An illustration of a planned moon rover that could carry the pneumatic digger, which excavates lunar dirt by injecting gas into the ground.
Credit: DigitalSpace/Jeroen Lapre
NEW YORK - When humans finally set up residence on the moon, our lives there will look very different.
Since many of the tried and true tools we use on Earth will be impossible to carry along, some scientists are hard at work inventing from scratch the machines we'll need to make life possible on the moon.
One such example is building equipment.
"Bulldozers and excavation systems are pretty bulky and heavy," said Kris Zacny, director of drilling and excavation systems at Honeybee Robotics in New York City. "We came out with a different method of digging that uses gas."
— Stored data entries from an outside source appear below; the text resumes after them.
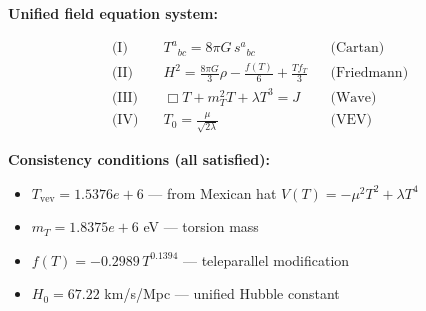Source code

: 
\textbf{Unified field equation system:}

\begin{align}
  \text{(I)} \quad & T^a{}_{bc} = 8\pi G \, s^a{}_{bc} && \text{(Cartan)} \\
  \text{(II)} \quad & H^2 = \frac{8\pi G}{3}\rho - \frac{f(T)}{6} + \frac{Tf_T}{3} && \text{(Friedmann)} \\
  \text{(III)} \quad & \Box T + m_T^2 T + \lambda T^3 = J && \text{(Wave)} \\
  \text{(IV)} \quad & T_0 = \frac{\mu}{\sqrt{2\lambda}} && \text{(VEV)}
\end{align}

\textbf{Consistency conditions (all satisfied):}
\begin{itemize}
  \item $T_{\text{vev}} = 1.5376e+6$ — from Mexican hat $V(T) = -\mu^2 T^2 + \lambda T^4$
  \item $m_T = 1.8375e+6$ eV — torsion mass
  \item $f(T) = -0.2989 \, T^{0.1394}$ — teleparallel modification
  \item $H_0 = 67.22$ km/s/Mpc — unified Hubble constant
\end{itemize}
Zacny's invention digs up ground by injecting gas into the dirt, thereby creating a high-pressure situation from which the gas naturally wants to escape. When it does fly upward, the gas' strong momentum ends up taking dirt up with it.
Digging up the moon
In July 2008 Honeybee Robotics was awarded a contract to develop tools that will help astronauts live and work on the moon as part of NASA's Constellation program. Zacny has relied on the wisdom he gained working in diamond, coal and gold mines in South Africa, as well as his doctorate research on extraterrestrial excavation, to devise creative methods for digging up the moon, including the gas-blowing digger. Working with their NASA technical contacts, Rob Mueller and Greg Galloway, Zacny and his team hope to create tools that will one day prove their usefulness on the moon.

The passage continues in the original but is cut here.